*WORK INSTRUCTIONS*
Whenever a line in the data contains "SNat", show that line.

(Pictures paired with source code)
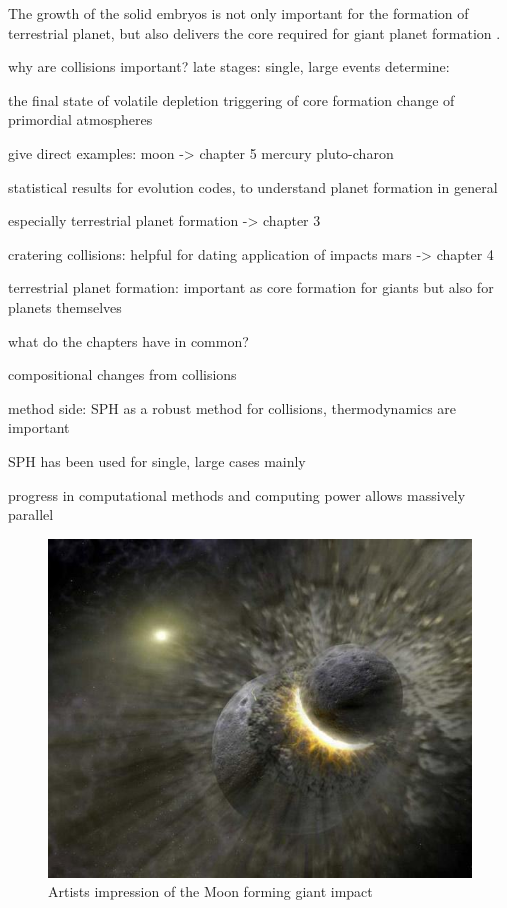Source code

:The growth of the solid embryos is not only important for the formation of terrestrial planet, but also delivers the core required for giant planet formation \citep{1996Icar..124...62P}. 


why are collisions important?
late stages: single, large events determine:

the final state of volatile depletion \citep{2001E&PSL.192..545H}
triggering of core formation 
change of primordial atmospheres 

give direct examples:
moon -> chapter 5 \cite{Canup:2001p1861} \cite{1987Icar...71...30B} \cite{1975Icar...24..504H} \cite{1976LPI.....7..120C}
mercury \cite{Benz:1988p3336}
pluto-charon \cite{Canup:2005p1987}

statistical results for evolution codes, to understand planet formation in general 

especially terrestrial planet formation \cite{2006Icar..184...39O} 
\cite{Lisse:2009p3131} -> chapter 3

cratering collisions: helpful for dating 
application of impacts mars -> chapter 4




\cite{Chambers:2004p4098}

terrestrial planet formation: important as core formation for giants but also for planets themselves


what do the chapters have in common?

compositional changes from collisions

method side: SPH as a robust method for collisions, thermodynamics are important

SPH has been used for single, large cases mainly \cite{2005Natur.435..629S}

progress in computational methods and computing power allows massively parallel 


\begin{figure}
\begin{center}
\includegraphics[scale=0.6]{01planet-collision.jpg}
\caption{Artists impression of the Moon forming giant impact}
\label{ch01_fig01}
\end{center}
\end{figure}


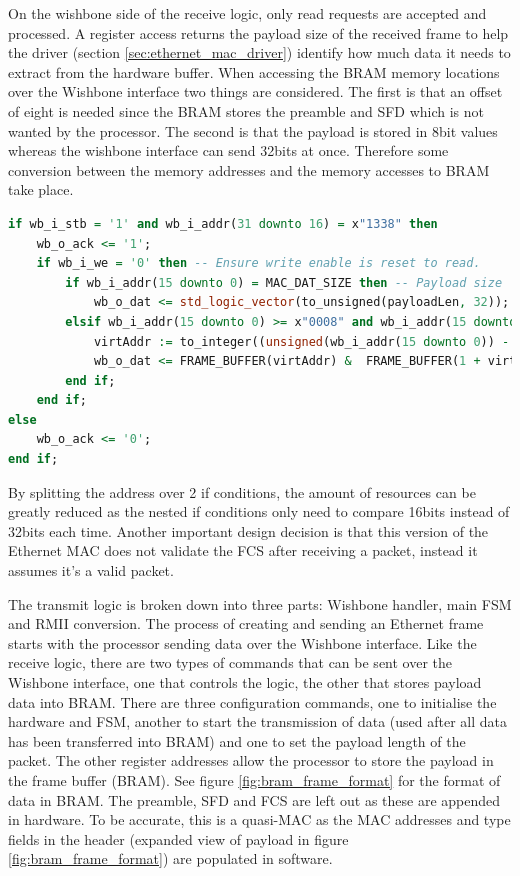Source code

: On the wishbone side of the receive logic, only read requests are accepted and processed. A register access returns the payload size of the received frame to help the driver (section \ref{sec:ethernet_mac_driver}) identify how much data it needs to extract from the hardware buffer. When accessing the BRAM memory locations over the Wishbone interface two things are considered. The first is that an offset of eight is needed since the BRAM stores the preamble and SFD which is not wanted by the processor. The second is that the payload is stored in 8bit values whereas the wishbone interface can send 32bits at once. Therefore some conversion between the memory addresses and the memory accesses to BRAM take place. 

\begin{lstlisting}[language=VHDL, caption=Wishbone access logic for Ethernet receive]
if wb_i_stb = '1' and wb_i_addr(31 downto 16) = x"1338" then 
    wb_o_ack <= '1';
    if wb_i_we = '0' then -- Ensure write enable is reset to read.
        if wb_i_addr(15 downto 0) = MAC_DAT_SIZE then -- Payload size
            wb_o_dat <= std_logic_vector(to_unsigned(payloadLen, 32));
        elsif wb_i_addr(15 downto 0) >= x"0008" and wb_i_addr(15 downto 0) <= x"05F8" then -- BRAM access
            virtAddr := to_integer((unsigned(wb_i_addr(15 downto 0)) - 8));
            wb_o_dat <= FRAME_BUFFER(virtAddr) &  FRAME_BUFFER(1 + virtAddr) & FRAME_BUFFER(2 + virtAddr) & FRAME_BUFFER(3 + virtAddr);
        end if;
    end if;
else
    wb_o_ack <= '0';
end if;
\end{lstlisting}

By splitting the address over 2 if conditions, the amount of resources can be greatly reduced as the nested if conditions only need to compare 16bits instead of 32bits each time. Another important design decision is that this version of the Ethernet MAC does not validate the FCS after receiving a packet, instead it assumes it's a valid packet. 


The transmit logic is broken down into three parts: Wishbone handler, main FSM and RMII conversion. The process of creating and sending an Ethernet frame starts with the processor sending data over the Wishbone interface. Like the receive logic, there are two types of commands that can be sent over the Wishbone interface, one that controls the logic, the other that stores payload data into BRAM. There are three configuration commands, one to initialise the hardware and FSM, another to start the transmission of data (used after all data has been transferred into BRAM) and one to set the payload length of the packet. The other register addresses allow the processor to store the payload in the frame buffer (BRAM). See figure \ref{fig:bram_frame_format} for the format of data in BRAM. The preamble, SFD and FCS are left out as these are appended in hardware. To be accurate, this is a quasi-MAC as the MAC addresses and type fields in the header (expanded view of payload in figure \ref{fig:bram_frame_format}) are populated in software. 

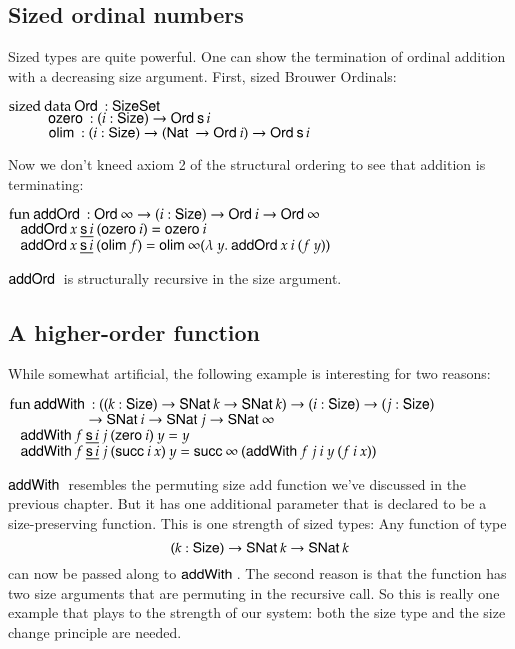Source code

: \subsection{Sized ordinal numbers}
Sized types are quite powerful. 
One can show the termination of ordinal addition with a decreasing size argument.
First, sized Brouwer Ordinals:
\begin{bsp}
$\mathrm{sized}\: \mathrm{data}\: \mathsf{Ord}\: : \mathsf{Size} \mathsf{Set}$ \\
$\spcx \ozero : (i : \Size ) \ra \Ord \s i $\\
$\spcx \olim : ( i : \Size ) \ra (\Nat \ra \Ord i) \ra \Ord \s i $
\end{bsp}
Now we don't kneed axiom 2 of the structural ordering to see that addition is terminating:
\begin{bsp}
$\mathrm{fun}\: \mathsf{addOrd}\: : \mathsf{Ord}\: \infty \rightarrow ( i : \mathsf{Size} ) \rightarrow{\mathsf{Ord}\:i \rightarrow\mathsf{Ord}\:\infty }$\\
$\hspace*{3mm} \mathsf{addOrd}\: x\: \underline{\mathsf{s}\, i}\: (\mathsf{ozero}\: i) = \mathsf{ozero}\: i $\\
$\hspace*{3mm} \mathsf{addOrd}\: x\: \underline{\mathsf{s}\, i}\: (\mathsf{olim}\: f)  = \mathsf{olim}\: \infty ( \lambda\: y .\: \mathsf{addOrd}\:  x \: i \: (f \: y))  $
\end{bsp}
$\mathsf{addOrd}\:$ is structurally recursive in the size argument.
\subsection{A higher-order function}
While somewhat artificial, the following example is interesting for two reasons:
\begin{bsp}
$\mathrm{fun}\: \mathsf{addWith}\: : ((k : \mathsf{Size} ) \rightarrow \mathsf{SNat}\: k \rightarrow \mathsf{SNat}\: k ) \rightarrow (i : \mathsf{Size} ) \rightarrow (j : \mathsf{Size} ) $\\
$\spcx \spcx \ra  \SNat i \ra \SNat j \ra \SNat \infty $\\
$\hspace*{3mm} \mathsf{addWith}\: f \: \underline{\mathsf{s}\, i} \: j \: (\mathsf{zero}\: i) \: y = y $ \\
$\hspace*{3mm} \mathsf{addWith}\: f \: \underline{\mathsf{s}\, i} \: j \: (\mathsf{succ}\: i \: x) \: y = \mathsf{succ}\: \infty \: (\mathsf{addWith}\: f \: j \: i \: y \: (f \: i \: x))$
\end{bsp}
$\mathsf{addWith}\:$ resembles the permuting size add function we've discussed in the previous chapter.
But it has one additional parameter that is declared to be a size-preserving function.
This is one strength of sized types: Any function of type 
\[ (k : \mathsf{Size} ) \rightarrow \mathsf{SNat}\: k \rightarrow \mathsf{SNat}\: k \]
can now be passed along to $\mathsf{addWith}\:$.
The second reason is that the function has two size arguments that are permuting in the recursive call. 
So this is really one example that plays to the strength of our system: both the size type and the size change principle are needed.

*COMPLETED EXERCISE*
$\mathrm{fun}\: \mathsf{addWith}\: : ((k : \mathsf{Size} ) \rightarrow \mathsf{SNat}\: k \rightarrow \mathsf{SNat}\: k ) \rightarrow (i : \mathsf{Size} ) \rightarrow (j : \mathsf{Size} ) $\\
$\spcx \spcx \ra  \SNat i \ra \SNat j \ra \SNat \infty $\\
\[ (k : \mathsf{Size} ) \rightarrow \mathsf{SNat}\: k \rightarrow \mathsf{SNat}\: k \]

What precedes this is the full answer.